Complete heterochromia is more common in certain breeds of cats and dogs.
This is when a section of the iris has a splash of another color (usually brown) than the rest of the iris. This is due to an uneven distribution of the melanin in the iris.
This type of heterochromia manifests similarly to hazel eyes. It usually involves two distinct colors surrounding the pupil, one color closer to the pupil and the other color further away from the pupil.
How Is Your Eye Color Determined?
While genetics play an important role in determining your eye color, it's been recently found that up to 16 genes play a role, with the two dominant ones being HERC2 and OCA2. While the OCA2 produces melanin, HERC2 is in charge of turning this gene off and on when necessary. With higher OCA2 activity, your eyes will be darker.

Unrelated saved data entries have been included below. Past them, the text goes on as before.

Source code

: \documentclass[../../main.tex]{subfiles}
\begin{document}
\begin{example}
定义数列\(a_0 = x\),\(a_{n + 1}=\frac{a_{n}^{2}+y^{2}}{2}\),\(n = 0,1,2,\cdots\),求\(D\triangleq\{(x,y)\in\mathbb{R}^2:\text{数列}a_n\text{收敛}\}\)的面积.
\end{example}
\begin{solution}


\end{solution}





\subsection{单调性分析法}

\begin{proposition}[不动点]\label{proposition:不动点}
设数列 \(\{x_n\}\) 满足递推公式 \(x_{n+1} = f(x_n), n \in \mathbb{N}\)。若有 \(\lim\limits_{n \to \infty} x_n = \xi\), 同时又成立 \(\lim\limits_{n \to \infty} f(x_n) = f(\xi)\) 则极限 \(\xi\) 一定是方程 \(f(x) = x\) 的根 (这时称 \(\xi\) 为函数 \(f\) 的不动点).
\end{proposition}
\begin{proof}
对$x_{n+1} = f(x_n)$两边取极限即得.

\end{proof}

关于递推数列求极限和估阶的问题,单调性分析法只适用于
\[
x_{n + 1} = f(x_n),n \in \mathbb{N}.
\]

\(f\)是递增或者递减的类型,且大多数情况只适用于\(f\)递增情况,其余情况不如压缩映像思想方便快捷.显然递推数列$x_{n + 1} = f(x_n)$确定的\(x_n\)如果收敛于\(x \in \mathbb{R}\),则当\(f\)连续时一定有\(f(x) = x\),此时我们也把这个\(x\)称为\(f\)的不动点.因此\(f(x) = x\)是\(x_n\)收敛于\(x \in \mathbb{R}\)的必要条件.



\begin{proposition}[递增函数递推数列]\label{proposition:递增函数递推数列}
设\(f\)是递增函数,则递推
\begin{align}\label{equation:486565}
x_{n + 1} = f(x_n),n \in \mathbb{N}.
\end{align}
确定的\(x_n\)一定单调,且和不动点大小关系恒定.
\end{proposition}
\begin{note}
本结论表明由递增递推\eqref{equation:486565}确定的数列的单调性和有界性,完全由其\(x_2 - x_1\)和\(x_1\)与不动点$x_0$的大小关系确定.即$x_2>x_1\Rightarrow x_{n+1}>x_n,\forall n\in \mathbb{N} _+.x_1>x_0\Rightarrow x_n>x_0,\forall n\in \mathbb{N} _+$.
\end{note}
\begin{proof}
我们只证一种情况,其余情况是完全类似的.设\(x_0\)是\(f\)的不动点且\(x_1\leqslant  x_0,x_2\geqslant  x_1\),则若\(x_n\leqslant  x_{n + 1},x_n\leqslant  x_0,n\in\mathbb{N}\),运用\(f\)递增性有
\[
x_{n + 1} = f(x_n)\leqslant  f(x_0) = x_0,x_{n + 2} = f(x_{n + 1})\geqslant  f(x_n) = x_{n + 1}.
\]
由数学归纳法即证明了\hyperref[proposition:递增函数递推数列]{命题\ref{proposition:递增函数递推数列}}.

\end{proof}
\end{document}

While previously thought to be impossible, a child's eye color may be different than both of their parents' eyes.
Two factors that influence how an eye color actually appears, include
- the amount of melanin in the eye's iris.
- how the light is scattered in the iris.
Can Your Eye Color Change?
While it's possible a person's eye color can change due to puberty, trauma, pregnancy, and age, it is rare. However, it is impossible for your eyes to change color based on your mood, the temperature, time of day, etc. Your mood may change your pupil size, but it's not actually changing the color. If you notice your eyes do change, this is almost always due to lighting.
For individuals looking for a change, the best way to do this is via colored contact lenses. While this is only temporary, it can be a fun way to play around with different looks.
This content is accurate and true to the best of the author’s knowledge and is not meant to substitute for formal and individualized advice from a qualified professional.